METHOD AND ELECTRONIC MODULE FOR DETECTING THE INDOOR OR OUTDOOR POSITION OF AN ELECTRONIC DEVICE

Description

TECHNICAL FIELD OF THE INVENTION

The present invention relates to the technical field of telecommunications.

In particular, the invention relates to a method for detecting the indoor and outdoor position of an electronic device, and an associated electronic module.

STATE OF THE ART

It has already been tried, for instance in the article “Indoor outdoor user discrimination in mobile wireless networks” by E. Villebrun, A. Ben Hadj Alaya, Y. Boursier and N. Noisette, in IEEE Vehicular Technology Conference, September 2006, to detect the indoor or outdoor position of a mobile terminal, in order, for example, to allocate to it particular resources of the telecommunication network depending on the estimated position.

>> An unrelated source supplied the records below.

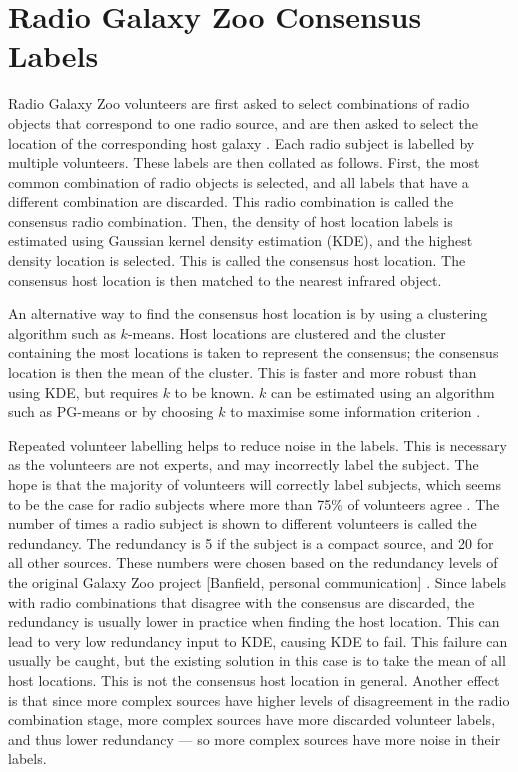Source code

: \documentclass[11pt]{book}
\begin{document}
\section{Radio Galaxy Zoo Consensus Labels}
\label{sec:consensuses}
    
    Radio Galaxy Zoo volunteers are first asked to select combinations of radio objects that correspond to one radio source, and are then asked to select the location of the corresponding host galaxy \cite{banfield15}. Each radio subject is labelled by multiple volunteers. These labels are then collated as follows. First, the most common combination of radio objects is selected, and all labels that have a different combination are discarded. This radio combination is called the consensus radio combination. Then, the density of host location labels is estimated using Gaussian kernel density estimation (KDE), and the highest density location is selected. This is called the consensus host location. The consensus host location is then matched to the nearest infrared object.

    An alternative way to find the consensus host location is by using a clustering algorithm such as $k$-means. Host locations are clustered and the cluster containing the most locations is taken to represent the consensus; the consensus location is then the mean of the cluster. This is faster and more robust than using KDE, but requires $k$ to be known. $k$ can be estimated using an algorithm such as PG-means \cite{hamerly07} or by choosing $k$ to maximise some information criterion .

    Repeated volunteer labelling helps to reduce noise in the labels. This is necessary as the volunteers are not experts, and may incorrectly label the subject. The hope is that the majority of volunteers will correctly label subjects, which seems to be the case for radio subjects where more than 75\% of volunteers agree \cite{banfield15}. The number of times a radio subject is shown to different volunteers is called the redundancy. The redundancy is 5 if the subject is a compact source, and 20 for all other sources. These numbers were chosen based on the redundancy levels of the original Galaxy Zoo project [Banfield, personal communication] . Since labels with radio combinations that disagree with the consensus are discarded, the redundancy is usually lower in practice when finding the host location. This can lead to very low redundancy input to KDE, causing KDE to fail. This failure can usually be caught, but the existing solution in this case is to take the mean of all host locations. This is not the consensus host location in general. Another effect is that since more complex sources have higher levels of disagreement in the radio combination stage, more complex sources have more discarded volunteer labels, and thus lower redundancy --- so more complex sources have more noise in their labels.
\end{document}
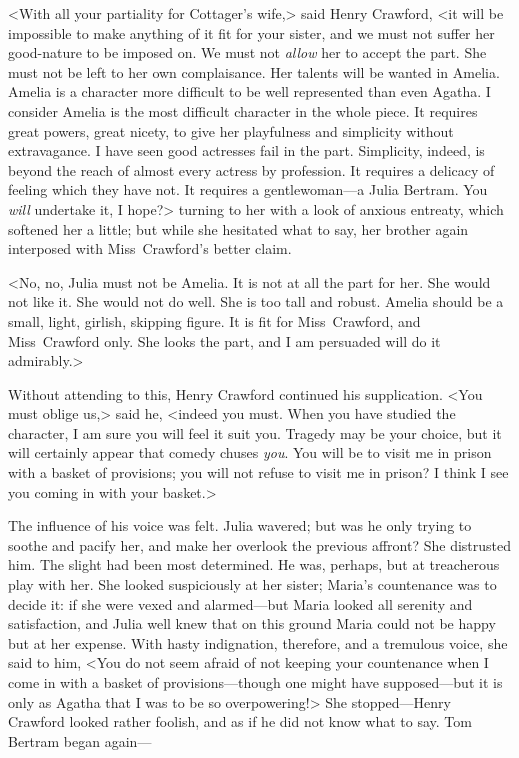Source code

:<With all your partiality for Cottager's wife,> said Henry Crawford, <it will be impossible to make anything of it fit for your sister, and we must not suffer her good-nature to be imposed on. We must not \textit{allow}  her to accept the part. She must not be left to her own complaisance. Her talents will be wanted in Amelia. Amelia is a character more difficult to be well represented than even Agatha. I consider Amelia is the most difficult character in the whole piece. It requires great powers, great nicety, to give her playfulness and simplicity without extravagance. I have seen good actresses fail in the part. Simplicity, indeed, is beyond the reach of almost every actress by profession. It requires a delicacy of feeling which they have not. It requires a gentlewoman—a Julia Bertram. You \textit{will}  undertake it, I hope?> turning to her with a look of anxious entreaty, which softened her a little; but while she hesitated what to say, her brother again interposed with Miss~Crawford's better claim.

<No, no, Julia must not be Amelia. It is not at all the part for her. She would not like it. She would not do well. She is too tall and robust. Amelia should be a small, light, girlish, skipping figure. It is fit for Miss~Crawford, and Miss~Crawford only. She looks the part, and I am persuaded will do it admirably.>

Without attending to this, Henry Crawford continued his supplication. <You must oblige us,> said he, <indeed you must. When you have studied the character, I am sure you will feel it suit you. Tragedy may be your choice, but it will certainly appear that comedy chuses \textit{you}. You will be to visit me in prison with a basket of provisions; you will not refuse to visit me in prison? I think I see you coming in with your basket.>

The influence of his voice was felt. Julia wavered; but was he only trying to soothe and pacify her, and make her overlook the previous affront? She distrusted him. The slight had been most determined. He was, perhaps, but at treacherous play with her. She looked suspiciously at her sister; Maria's countenance was to decide it: if she were vexed and alarmed—but Maria looked all serenity and satisfaction, and Julia well knew that on this ground Maria could not be happy but at her expense. With hasty indignation, therefore, and a tremulous voice, she said to him, <You do not seem afraid of not keeping your countenance when I come in with a basket of provisions—though one might have supposed—but it is only as Agatha that I was to be so overpowering!> She stopped—Henry Crawford looked rather foolish, and as if he did not know what to say. Tom Bertram began again—


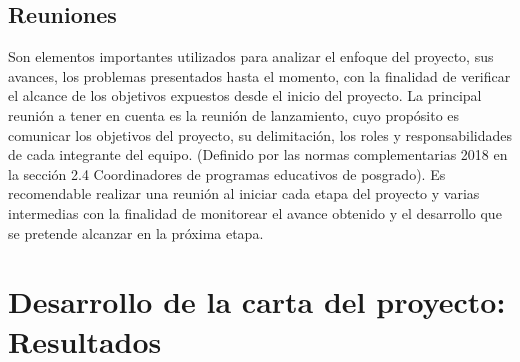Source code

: \documentclass[letterpaper,12pt,openright,oneside]{article}
\theoremstyle{plain}
\begin{document}
% 
% 
\subsection*{Reuniones}

Son elementos importantes utilizados para analizar el enfoque del proyecto, sus avances, los problemas presentados hasta el momento, con la finalidad de verificar el alcance de los objetivos expuestos desde el inicio del proyecto.
La principal reunión a tener en cuenta es la reunión de lanzamiento, cuyo propósito es comunicar los objetivos del proyecto, su delimitación, los roles y responsabilidades de cada integrante del equipo.
(Definido por las normas complementarias 2018 en la sección 2.4 Coordinadores de programas educativos de posgrado).
Es recomendable realizar una reunión al iniciar cada etapa del proyecto y varias intermedias con la finalidad de monitorear el avance obtenido y el desarrollo que se pretende alcanzar en la próxima etapa.

% 
%
\section*{Desarrollo de la carta del proyecto: Resultados}

% 
%
\end{document}

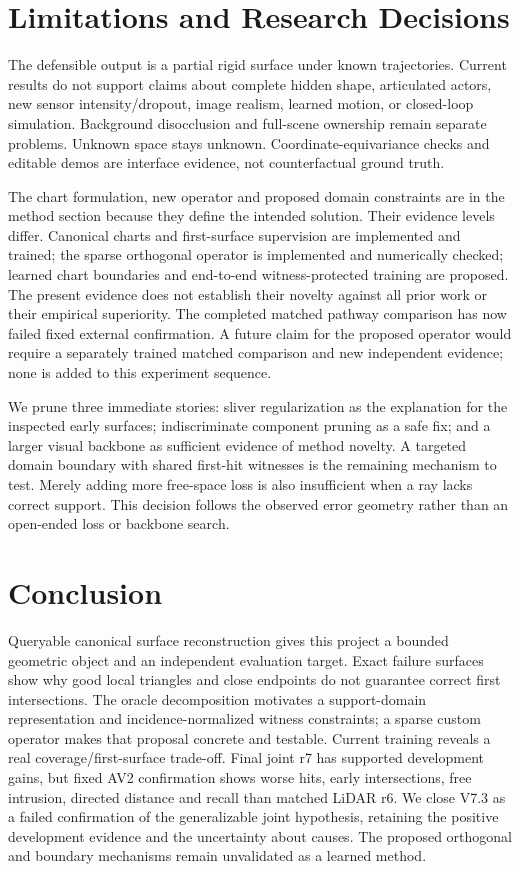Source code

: \section{Limitations and Research Decisions}
\label{sec:limits}
The defensible output is a partial rigid surface under known trajectories. Current results do not support claims about complete hidden shape, articulated actors, new sensor intensity/dropout, image realism, learned motion, or closed-loop simulation. Background disocclusion and full-scene ownership remain separate problems. Unknown space stays unknown. Coordinate-equivariance checks and editable demos are interface evidence, not counterfactual ground truth.

The chart formulation, new operator and proposed domain constraints are in the method section because they define the intended solution. Their evidence levels differ. Canonical charts and first-surface supervision are implemented and trained; the sparse orthogonal operator is implemented and numerically checked; learned chart boundaries and end-to-end witness-protected training are proposed. The present evidence does not establish their novelty against all prior work or their empirical superiority. The completed matched pathway comparison has now failed fixed external confirmation. A future claim for the proposed operator would require a separately trained matched comparison and new independent evidence; none is added to this experiment sequence.

We prune three immediate stories: sliver regularization as the explanation for the inspected early surfaces; indiscriminate component pruning as a safe fix; and a larger visual backbone as sufficient evidence of method novelty. A targeted domain boundary with shared first-hit witnesses is the remaining mechanism to test. Merely adding more free-space loss is also insufficient when a ray lacks correct support. This decision follows the observed error geometry rather than an open-ended loss or backbone search.

\section{Conclusion}
Queryable canonical surface reconstruction gives this project a bounded geometric object and an independent evaluation target. Exact failure surfaces show why good local triangles and close endpoints do not guarantee correct first intersections. The oracle decomposition motivates a support-domain representation and incidence-normalized witness constraints; a sparse custom operator makes that proposal concrete and testable. Current training reveals a real coverage/first-surface trade-off. Final joint r7 has supported development gains, but fixed AV2 confirmation shows worse hits, early intersections, free intrusion, directed distance and recall than matched LiDAR r6. We close V7.3 as a failed confirmation of the generalizable joint hypothesis, retaining the positive development evidence and the uncertainty about causes. The proposed orthogonal and boundary mechanisms remain unvalidated as a learned method.
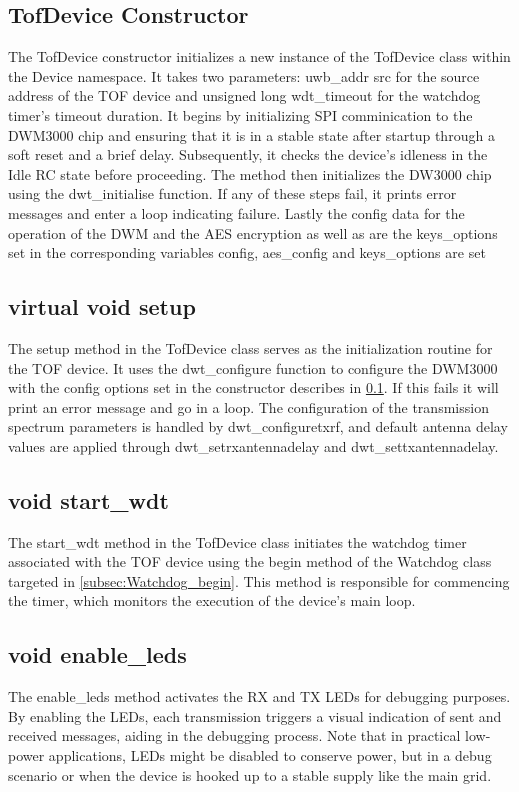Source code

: \subsection{TofDevice Constructor}
\label{subsec:TofDevice_Constructor}
The TofDevice constructor initializes a new instance of the TofDevice class within the Device namespace. It takes two parameters: uwb\_addr src for the source address of the TOF device and unsigned long wdt\_timeout for the watchdog timer's timeout duration. 
It begins by initializing SPI comminication to the DWM3000 chip and ensuring that it is in a stable state after startup through a soft reset and a brief delay. 
Subsequently, it checks the device's idleness in the Idle RC state before proceeding. 
The method then initializes the DW3000 chip using the dwt\_initialise function. 
If any of these steps fail, it prints error messages and enter a loop indicating failure. 
Lastly the config data for the operation of the DWM and the AES encryption as well as are the keys\_options set in the corresponding variables config, aes\_config and keys\_options are set

\subsection{virtual void setup}
\label{subsec:TofDevice_setup}
The setup method in the TofDevice class serves as the initialization routine for the TOF device. 
It uses the dwt\_configure function to configure the DWM3000 with the config options set in the constructor describes in \ref{subsec:TofDevice_Constructor}. 
If this fails it will print an error message and go in a loop. 
The configuration of the transmission spectrum parameters is handled by dwt\_configuretxrf, and default antenna delay values are applied through dwt\_setrxantennadelay and dwt\_settxantennadelay. 

\subsection{void start\_wdt}
\label{subsec:TofDevice_start_wdt}
The start\_wdt method in the TofDevice class initiates the watchdog timer associated with the TOF device using the begin method of the Watchdog class targeted in \ref{subsec:Watchdog_begin}. This method is responsible for commencing the timer, which monitors the execution of the device's main loop. 

\subsection{void enable\_leds}
\label{subsec:TofDevice_enable_leds}
The enable\_leds method activates the RX and TX LEDs for debugging purposes. 
By enabling the LEDs, each transmission triggers a visual indication of sent and received messages, aiding in the debugging process. Note that in practical low-power applications, LEDs might be disabled to conserve power, but in a debug scenario or when the device is hooked up to a stable supply like the main grid. 

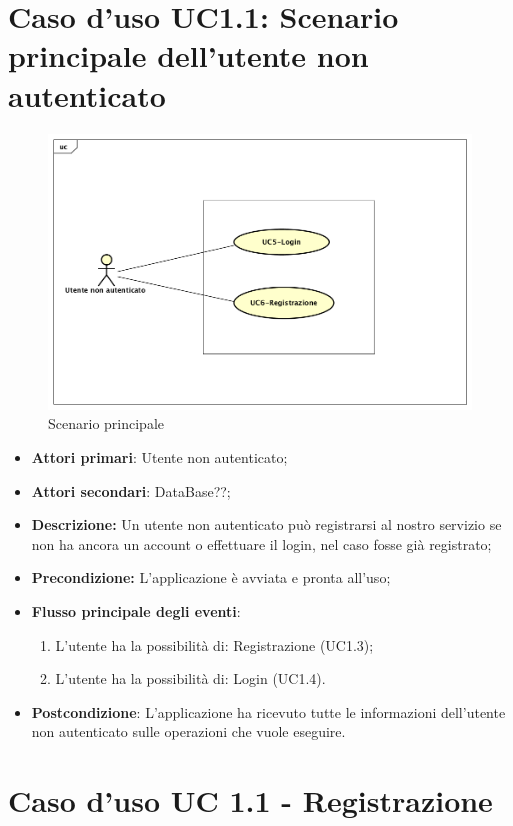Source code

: \section{Caso d'uso UC1.1: Scenario principale dell'utente non autenticato}
\begin{figure}[!ht]
	\centering
	\includegraphics[scale=0.4]{Diagram/UC1.png}
	\caption{Scenario principale}\label{}
\end{figure}
\begin{itemize}
	\item \textbf{Attori primari}: Utente non autenticato;
	\item \textbf{Attori secondari}: DataBase??;
	\item \textbf{Descrizione:} Un utente non  autenticato può registrarsi al nostro servizio se non ha ancora un account o effettuare il login, nel caso fosse già registrato;
	\item \textbf{Precondizione:} L'applicazione è avviata e pronta all'uso;
	\item \textbf{Flusso principale degli eventi}:
	\begin{enumerate}
		\item L'utente ha la possibilità di: Registrazione (UC1.3);
		\item L'utente ha la possibilità di: Login (UC1.4).
	\end{enumerate}
	\item \textbf{Postcondizione}: L'applicazione ha ricevuto tutte le informazioni dell'utente non autenticato sulle operazioni che vuole eseguire.
\end{itemize}
\section{Caso d'uso UC 1.1 - Registrazione}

Such techniques are relatively simple to implement, but their reliability is limited, which reduces their practical value.

Solutions based on artificial intelligence have been proposed, but they require significant calculation resources, which also makes them difficult to use in practice.

DISCLOSURE OF THE INVENTION

In this context, the invention provides a method for detecting the indoor or outdoor position of an electronic device (e.g. a mobile terminal) exchanging a signal carried by electromagnetic waves with a remote telecommunication system, the method comprising the following steps:

• • measuring a value of a quantity characteristic of the signal exchanged;
  • applying the measured value at the input of a Kalman filter outputting a filtered estimation of said quantity;
  • comparing a statistical value determined as a function of said filtered estimation with a threshold in order to detect the indoor or outdoor position of the electronic device.

The Kalman filter can be easily implemented and provides improved detection robustness.

The statistical value can depend for example on a likelihood ratio of two statistical hypotheses representing respectively the indoor positions and the outdoor positions of the electronic device.

The above-mentioned quantity can be a logarithm of a ratio between a useful strength of the signal and a strength of disturbances affecting this signal. This quantity is for example a logarithm of a signal-to-interference-plus-noise ratio, or a signal-to-noise ratio. According to other possible embodiments, the quantity can be a strength of the received signal, or the received power of a reference signal, or also the logarithm of one of these quantities.

The above-mentioned comparison can used in practice a generalized likelihood ratio test.

As explained in the following description, the statistical value can in certain embodiments be calculated by squaring up the difference between the filtered estimation and a predetermined value, which allows a very simple implementation.

The threshold can be determined as a function of a desired false alarm rate.

The method can comprise a step during which resources of a telecommunication network comprising the remote telecommunication system are allocated to the electronic device, based on the estimated position.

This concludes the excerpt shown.